◆ **Problem to solve**
With the line containing "Contributions and suggestions" as the start and the line containing "http://localhost:8080/components/" as the end, transcribe that span of the entries below exactly, including both.
————————
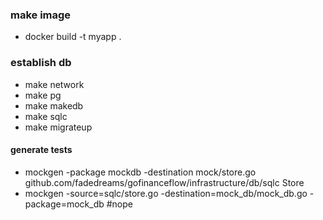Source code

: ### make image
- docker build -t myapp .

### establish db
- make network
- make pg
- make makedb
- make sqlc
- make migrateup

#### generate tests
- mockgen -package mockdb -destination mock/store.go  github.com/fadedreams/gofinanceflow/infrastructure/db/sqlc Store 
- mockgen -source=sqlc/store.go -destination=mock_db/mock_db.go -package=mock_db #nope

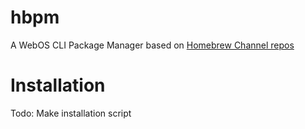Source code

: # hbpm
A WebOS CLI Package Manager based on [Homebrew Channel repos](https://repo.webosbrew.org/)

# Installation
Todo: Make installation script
————————
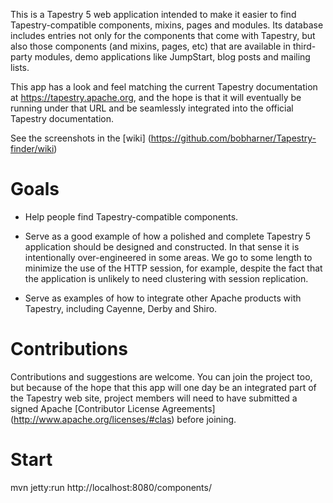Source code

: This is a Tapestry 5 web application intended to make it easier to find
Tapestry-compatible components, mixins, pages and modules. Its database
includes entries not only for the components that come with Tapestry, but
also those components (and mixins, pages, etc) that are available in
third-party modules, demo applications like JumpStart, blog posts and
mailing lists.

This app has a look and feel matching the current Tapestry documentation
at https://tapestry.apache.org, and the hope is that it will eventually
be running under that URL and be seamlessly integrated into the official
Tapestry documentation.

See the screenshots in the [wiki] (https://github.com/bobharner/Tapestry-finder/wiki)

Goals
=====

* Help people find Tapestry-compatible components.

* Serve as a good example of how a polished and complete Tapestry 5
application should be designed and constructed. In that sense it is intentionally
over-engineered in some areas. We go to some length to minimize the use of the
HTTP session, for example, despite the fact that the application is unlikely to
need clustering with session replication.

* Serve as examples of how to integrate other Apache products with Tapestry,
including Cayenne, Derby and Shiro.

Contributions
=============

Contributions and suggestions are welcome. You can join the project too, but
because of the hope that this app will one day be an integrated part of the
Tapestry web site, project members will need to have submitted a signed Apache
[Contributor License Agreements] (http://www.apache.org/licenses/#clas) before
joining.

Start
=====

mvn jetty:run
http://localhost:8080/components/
————————
◆ **Answer below**
Contributions and suggestions are welcome. You can join the project too, but
because of the hope that this app will one day be an integrated part of the
Tapestry web site, project members will need to have submitted a signed Apache
[Contributor License Agreements] (http://www.apache.org/licenses/#clas) before
joining.

Start
=====

mvn jetty:run
http://localhost:8080/components/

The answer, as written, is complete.